De soles y vientos extraños by Nadia Céspedes

De soles y vientos extraños by Nadia Céspedes

autor:Nadia Céspedes
La lengua: spa
Format: epub
Tags: Fantástico, Relato
publicado: 2006-01-18T23:00:00+00:00


El entierro

La angosta picada, larga y sinuosa, era el único camino para llegar a la cañada, marcada con paciencia por el paso de los animales y los años, huella firme y profunda en la entraña virgen de ese gigante vegetal que se perdía más allá de visión alguna. En el medio de la nada, un punto siempre coincidente en mi recuerdo, un árbol añejo, alto e imponente, de cuya magnífica entidad se desprendía con ahínco una rama muy delgada que se alargaba hacia el camino y escondía recelosa tras de sí un alambre delgado y brilloso que partiendo del suelo, se perdía insondable en las alturas, entre las verdes y rugosas hojas, en la copa misma del coloso.

Me gustaba el sonido sibilante que producía cada vez que al pasar, lo golpeaba con picardía, habitualmente me preguntaba de dónde salía y para qué lo habrían colocado allí. Yo era un niño aún, y en mi crianza limitada en educación propia de la época y las circunstancias económicas, nunca se me ocurrió averiguarlo.
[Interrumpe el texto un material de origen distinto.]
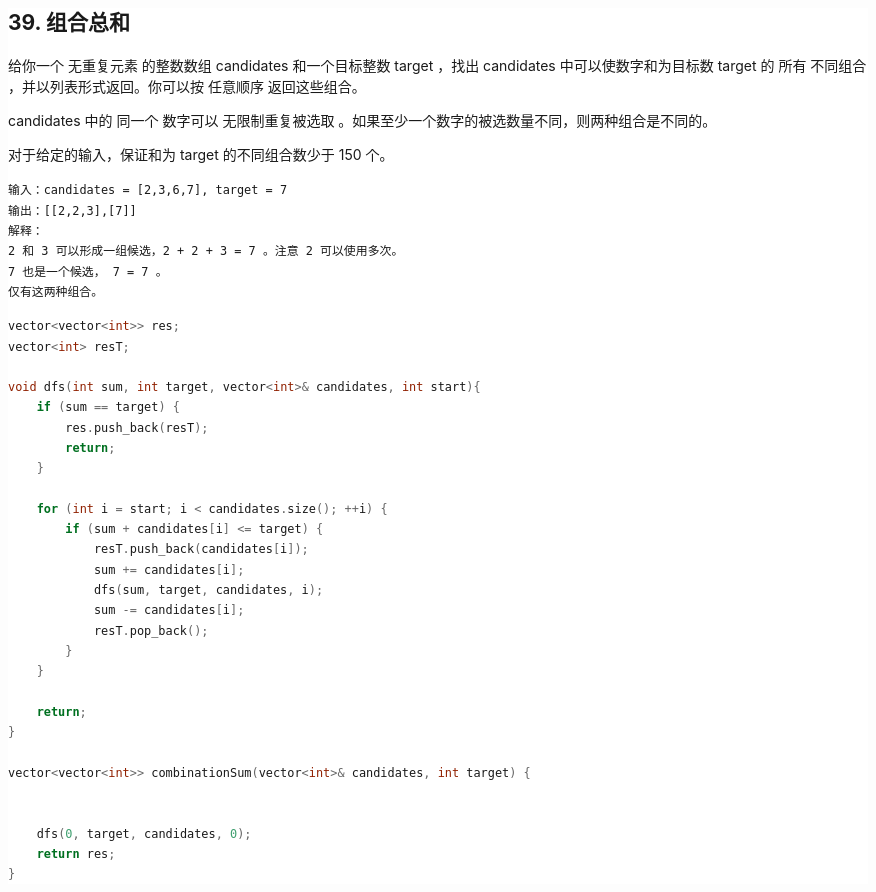 




## 39. 组合总和

给你一个 无重复元素 的整数数组 candidates 和一个目标整数 target ，找出 candidates 中可以使数字和为目标数 target 的 所有 不同组合 ，并以列表形式返回。你可以按 任意顺序 返回这些组合。

candidates 中的 同一个 数字可以 无限制重复被选取 。如果至少一个数字的被选数量不同，则两种组合是不同的。 

对于给定的输入，保证和为 target 的不同组合数少于 150 个。



```
输入：candidates = [2,3,6,7], target = 7
输出：[[2,2,3],[7]]
解释：
2 和 3 可以形成一组候选，2 + 2 + 3 = 7 。注意 2 可以使用多次。
7 也是一个候选， 7 = 7 。
仅有这两种组合。
```





```c++
vector<vector<int>> res;
vector<int> resT;

void dfs(int sum, int target, vector<int>& candidates, int start){
    if (sum == target) {
        res.push_back(resT);
        return;
    }

    for (int i = start; i < candidates.size(); ++i) {
        if (sum + candidates[i] <= target) {
            resT.push_back(candidates[i]);
            sum += candidates[i];
            dfs(sum, target, candidates, i);
            sum -= candidates[i];
            resT.pop_back();
        }
    }

    return;
}

vector<vector<int>> combinationSum(vector<int>& candidates, int target) {


    dfs(0, target, candidates, 0);
    return res;
}
```
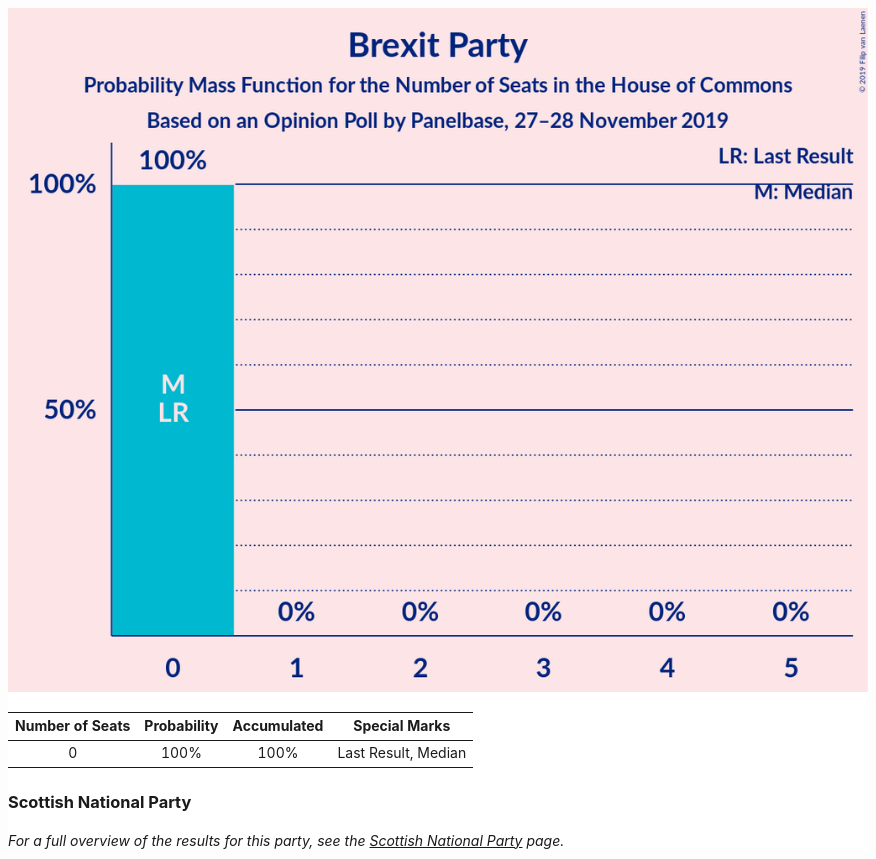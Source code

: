 ![Graph with seats probability mass function not yet produced](2019-11-28-Panelbase-seats-pmf-brexitparty.png "Seats Probability Mass Function")

| Number of Seats | Probability | Accumulated | Special Marks |
|:---------------:|:-----------:|:-----------:|:-------------:|
| 0 | 100% | 100% | Last Result, Median |

### Scottish National Party

*For a full overview of the results for this party, see the [Scottish National Party](party-scottishnationalparty.html) page.*
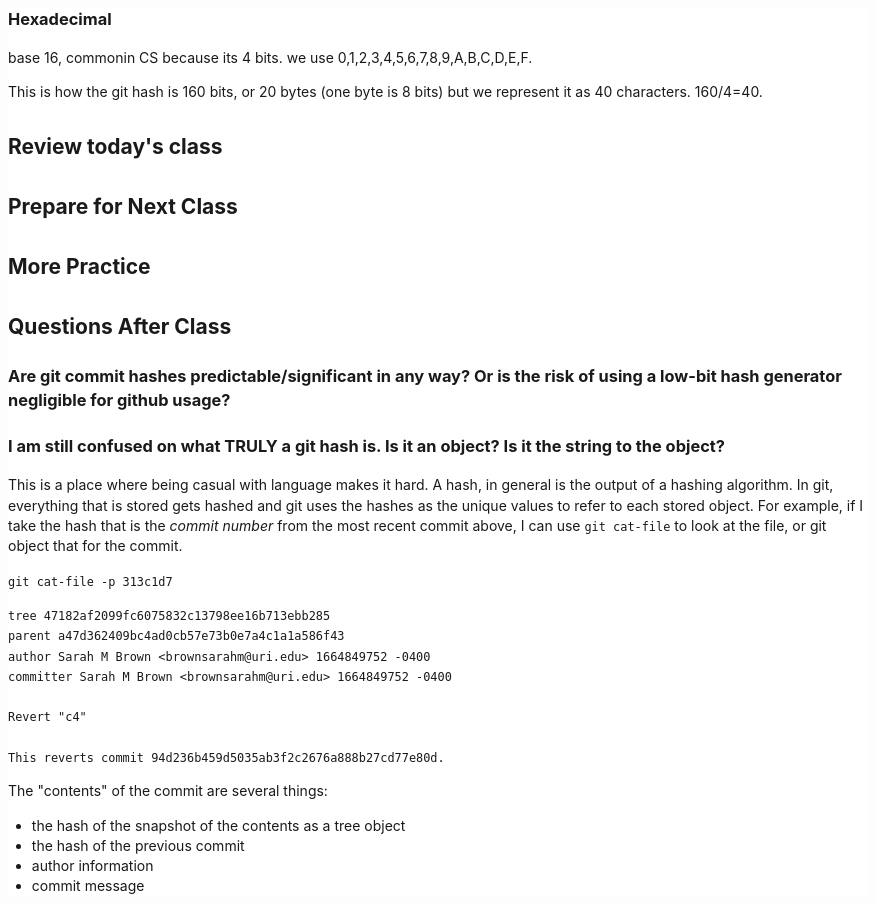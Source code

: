 ### Hexadecimal


base 16, commonin CS because its 4 bits. we use 0,1,2,3,4,5,6,7,8,9,A,B,C,D,E,F. 

This is how the git hash is 160 bits, or 20 bytes (one byte is 8 bits) but we represent it as 40 characters.  160/4=40.


## Review today's class

```{include} ../_review/2022-10-12.md
```



## Prepare for Next Class

```{include} ../_prepare/2022-10-12.md
```



## More Practice

```{include} ../_practice/2022-10-12.md
```


## Questions After Class


### Are git commit hashes predictable/significant in any way? Or is the risk of using a low-bit hash generator negligible for github usage?



### I am still confused on what TRULY a git hash is. Is it an object? Is it the string to the object?

This is a place where being casual with language makes it hard. A hash, in general is the output of a hashing algorithm.  In git, everything that is stored gets hashed and git uses the hashes as the unique values to refer to each stored object.  For example, if I take the hash that is the *commit number* from the most recent commit above, I can use `git cat-file` to look at the file, or git object that for the commit.


```
git cat-file -p 313c1d7
```

```
tree 47182af2099fc6075832c13798ee16b713ebb285
parent a47d362409bc4ad0cb57e73b0e7a4c1a1a586f43
author Sarah M Brown <brownsarahm@uri.edu> 1664849752 -0400
committer Sarah M Brown <brownsarahm@uri.edu> 1664849752 -0400

Revert "c4"

This reverts commit 94d236b459d5035ab3f2c2676a888b27cd77e80d.
```
The "contents" of the commit are several things:
- the hash of the snapshot of the contents as a tree object
- the hash of the previous commit
- author information
- commit message
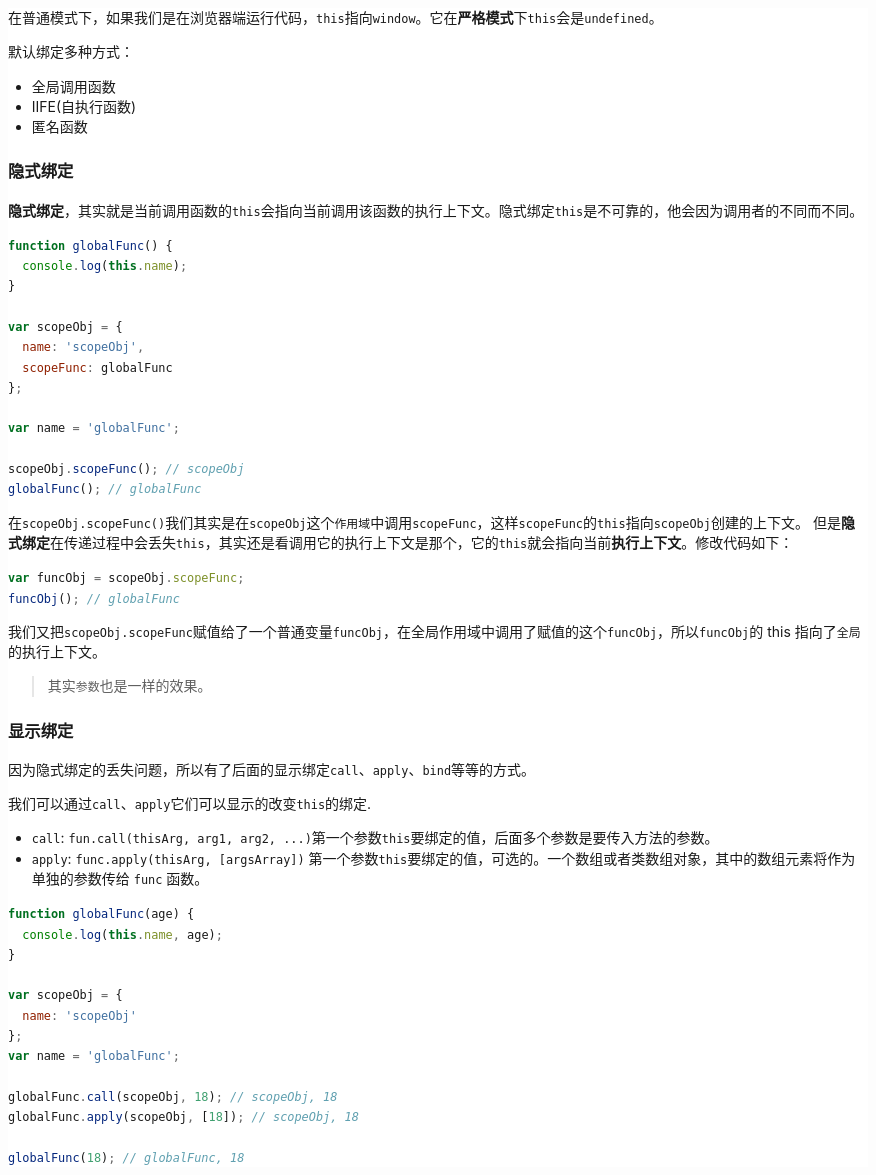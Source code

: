 在普通模式下，如果我们是在浏览器端运行代码，`this`指向`window`。它在**严格模式**下`this`会是`undefined`。

默认绑定多种方式：

- 全局调用函数
- IIFE(自执行函数)
- 匿名函数

### 隐式绑定

**隐式绑定**，其实就是当前调用函数的`this`会指向当前调用该函数的执行上下文。隐式绑定`this`是不可靠的，他会因为调用者的不同而不同。

```js
function globalFunc() {
  console.log(this.name);
}

var scopeObj = {
  name: 'scopeObj',
  scopeFunc: globalFunc
};

var name = 'globalFunc';

scopeObj.scopeFunc(); // scopeObj
globalFunc(); // globalFunc
```

在`scopeObj.scopeFunc()`我们其实是在`scopeObj`这个`作用域`中调用`scopeFunc`，这样`scopeFunc`的`this`指向`scopeObj`创建的上下文。 但是**隐式绑定**在传递过程中会丢失`this`，其实还是看调用它的执行上下文是那个，它的`this`就会指向当前**执行上下文**。修改代码如下：

```js
var funcObj = scopeObj.scopeFunc;
funcObj(); // globalFunc
```

我们又把`scopeObj.scopeFunc`赋值给了一个普通变量`funcObj`，在全局作用域中调用了赋值的这个`funcObj`，所以`funcObj`的 this 指向了`全局`的执行上下文。

> 其实`参数`也是一样的效果。

### 显示绑定

因为隐式绑定的丢失问题，所以有了后面的显示绑定`call`、`apply`、`bind`等等的方式。

我们可以通过`call`、`apply`它们可以显示的改变`this`的绑定.

- `call`: `fun.call(thisArg, arg1, arg2, ...)`第一个参数`this`要绑定的值，后面多个参数是要传入方法的参数。
- `apply`: `func.apply(thisArg, [argsArray])` 第一个参数`this`要绑定的值，可选的。一个数组或者类数组对象，其中的数组元素将作为单独的参数传给 `func` 函数。

```js
function globalFunc(age) {
  console.log(this.name, age);
}

var scopeObj = {
  name: 'scopeObj'
};
var name = 'globalFunc';

globalFunc.call(scopeObj, 18); // scopeObj, 18
globalFunc.apply(scopeObj, [18]); // scopeObj, 18

globalFunc(18); // globalFunc, 18
```
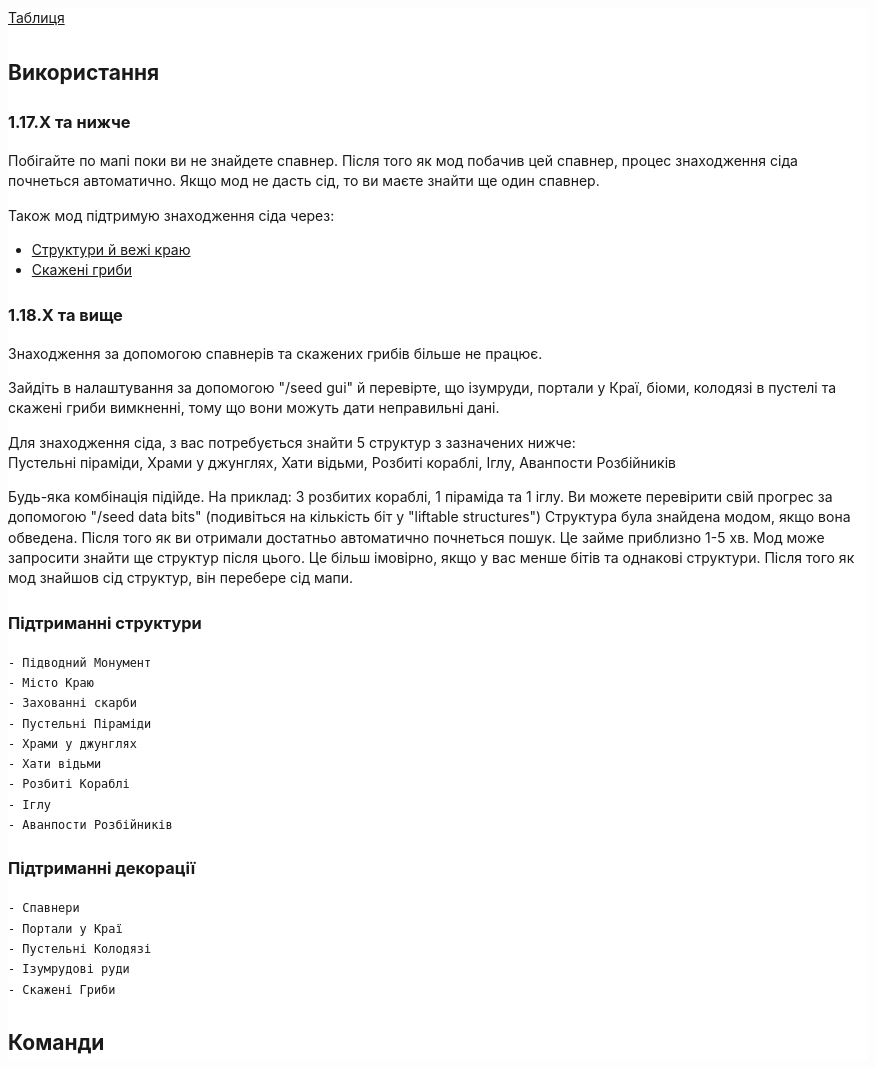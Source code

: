[Таблиця](https://docs.google.com/spreadsheets/d/1tuQiE-0leW88em9OHbZnH-RFNhVqgoHhIt9WQbeqqWw/edit?usp=sharing)

## Використання

### 1.17.X та нижче

Побігайте по мапі поки ви не знайдете спавнер. Після того як мод побачив цей спавнер, процес знаходження сіда почнеться автоматично.
Якщо мод не дасть сід, то ви маєте знайти ще один спавнер.

Також мод підтримую знаходження сіда через:
- [Структури й вежі краю](https://youtu.be/aUuPSZVPH8E?t=462)
- [Скажені гриби](https://www.youtu.be/HKjwgofhKs4)

### 1.18.X та вище

Знаходження за допомогою спавнерів та скажених грибів більше не працює.

Зайдіть в налаштування за допомогою "/seed gui" й перевірте, що ізумруди, портали у Краї, біоми, колодязі в пустелі та скажені гриби вимкненні, тому що вони можуть дати неправильні дані.

Для знаходження сіда, з вас потребується знайти 5 структур з зазначених нижче:\
Пустельні піраміди, Храми у джунглях, Хати відьми, Розбиті кораблі, Іглу, Аванпости Розбійників

Будь-яка комбінація підійде. На приклад: 3 розбитих кораблі, 1 піраміда та 1 іглу.
Ви можете перевірити свій прогрес за допомогою "/seed data bits" (подивіться на кількість біт у "liftable structures")
Структура була знайдена модом, якщо вона обведена.
Після того як ви отримали достатньо автоматично почнеться пошук. Це займе приблизно 1-5 хв.
Мод може запросити знайти ще структур після цього.
Це більш імовірно, якщо у вас менше бітів та однакові структури.
Після того як мод знайшов сід структур, він перебере сід мапи.
 
  ### Підтриманні структури
    - Підводний Монумент
    - Місто Краю
    - Захованні скарби
    - Пустельні Піраміди
    - Храми у джунглях
    - Хати відьми
    - Розбиті Кораблі
    - Іглу
    - Аванпости Розбійників
  
  ### Підтриманні декорації
    - Спавнери
    - Портали у Краї
    - Пустельні Колодязі
    - Ізумрудові руди
    - Скажені Гриби

## Команди
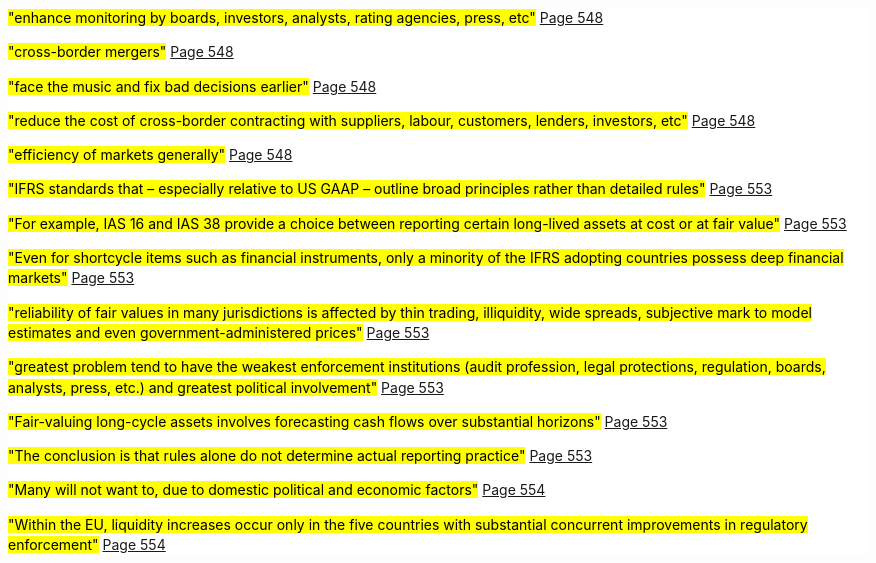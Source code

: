 
 <mark class="hltr-red">"enhance monitoring by boards, investors, analysts, rating agencies, press, etc"</mark> [Page 548](zotero://open-pdf/library/items/EXKELCLY?page=548&annotation=9BCXPTIE)


 <mark class="hltr-red">"cross-border mergers"</mark> [Page 548](zotero://open-pdf/library/items/EXKELCLY?page=548&annotation=ZT929WAW)


 <mark class="hltr-red">"face the music and fix bad decisions earlier"</mark> [Page 548](zotero://open-pdf/library/items/EXKELCLY?page=548&annotation=Y2XB8RLL)


 <mark class="hltr-red">"reduce the cost of cross-border contracting with suppliers, labour, customers, lenders, investors, etc"</mark> [Page 548](zotero://open-pdf/library/items/EXKELCLY?page=548&annotation=GITVJPEI)


 <mark class="hltr-red">"efficiency of markets generally"</mark> [Page 548](zotero://open-pdf/library/items/EXKELCLY?page=548&annotation=IAI2IVIA)


 <mark class="hltr-red">"IFRS standards that – especially relative to US GAAP – outline broad principles rather than detailed rules"</mark> [Page 553](zotero://open-pdf/library/items/EXKELCLY?page=553&annotation=QY7BET5I)


 <mark class="hltr-red">"For example, IAS 16 and IAS 38 provide a choice between reporting certain long-lived assets at cost or at fair value"</mark> [Page 553](zotero://open-pdf/library/items/EXKELCLY?page=553&annotation=P2G72A65)


 <mark class="hltr-red">"Even for shortcycle items such as financial instruments, only a minority of the IFRS adopting countries possess deep financial markets"</mark> [Page 553](zotero://open-pdf/library/items/EXKELCLY?page=553&annotation=P97JWVEB)


 <mark class="hltr-red">"reliability of fair values in many jurisdictions is affected by thin trading, illiquidity, wide spreads, subjective mark to model estimates and even government-administered prices"</mark> [Page 553](zotero://open-pdf/library/items/EXKELCLY?page=553&annotation=PC3TK6TM)


 <mark class="hltr-red">"greatest problem tend to have the weakest enforcement institutions (audit profession, legal protections, regulation, boards, analysts, press, etc.) and greatest political involvement"</mark> [Page 553](zotero://open-pdf/library/items/EXKELCLY?page=553&annotation=2CGEA8KD)


 <mark class="hltr-red">"Fair-valuing long-cycle assets involves forecasting cash flows over substantial horizons"</mark> [Page 553](zotero://open-pdf/library/items/EXKELCLY?page=553&annotation=IPNB5XLE)


 <mark class="hltr-red">"The conclusion is that rules alone do not determine actual reporting practice"</mark> [Page 553](zotero://open-pdf/library/items/EXKELCLY?page=553&annotation=EXUK48FQ)


 <mark class="hltr-red">"Many will not want to, due to domestic political and economic factors"</mark> [Page 554](zotero://open-pdf/library/items/EXKELCLY?page=554&annotation=PELJY2E9)


 <mark class="hltr-red">"Within the EU, liquidity increases occur only in the five countries with substantial concurrent improvements in regulatory enforcement"</mark> [Page 554](zotero://open-pdf/library/items/EXKELCLY?page=554&annotation=7RI7VXX4)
Lo cierto es que cada vez que llegaba al árbol, empujaba despacito con el dorso de mi mano la rama protectora, y sosteniendo firmemente el cabo de madera del rebenque, le daba un fuerte chicotazo al fino hilo de metal, haciendo tañer su melodía inducida por el grueso trozo de cuero, que seguía resonando hasta varias leguas lejos de allí.

Recuerdo que en mi casa el día comenzaba siempre al despuntar el alba; luego del ordeñe, mi madre con sus cálidas manos e infinita paciencia, amasaba el pan, mientras mi padre trasladaba los animales hacia la cañada, donde pastaban y retozaban; regresaba solo, y antes de comenzar con sus labores tomaba el desayuno, un rico mate calentito y espumoso con pancito caliente recién salido del viejo horno de barro. Ocupado en las tareas de la hacienda, yo era siempre el encargado de recoger las vacas y traerlas de regreso hacia el corral. Cuando la tarde amenazaba su llegada, montaba mi Saíno antiguo y partía hacia la aventura de tres kilómetros y un sonido, conquistados diariamente.

En ocasiones, algún ternero desertaba de las filas vaqueras, resistiendo en franca rebeldía el arreo populoso y metódico de mis perros entrenados para ello; era entonces cuando lo seguía hasta el final de la vaguada, donde la pequeña y cristalina corriente de agua cruzaba humedeciendo tímidamente el vientre agreste de la hondonada, y ponía un firme tope a la fugaz huida. Pero era suficiente para que el tiempo se escurriera decidido entre las alas de eventuales aves nocturnas, deslizándose impávido entre los rayos del sol, adormecidos en el silencio del crepúsculo.

Era cuando las primeras sombras disfrazaban juguetonas el paisaje manso y sencillo de la lomada, convirtiendo en horripilantes y amenazantes monstruos imaginarios los yuyos y arbustos que crecían abundantes en rededor. La picada parecía estrecharse más a mi paso, incapaz de contener la gruesa columna animal, amenazaba desbordarse por los lados como mi imaginación, que zozobraba prendida a mi temor, cómplice silente de la angustia que me producía el retraso.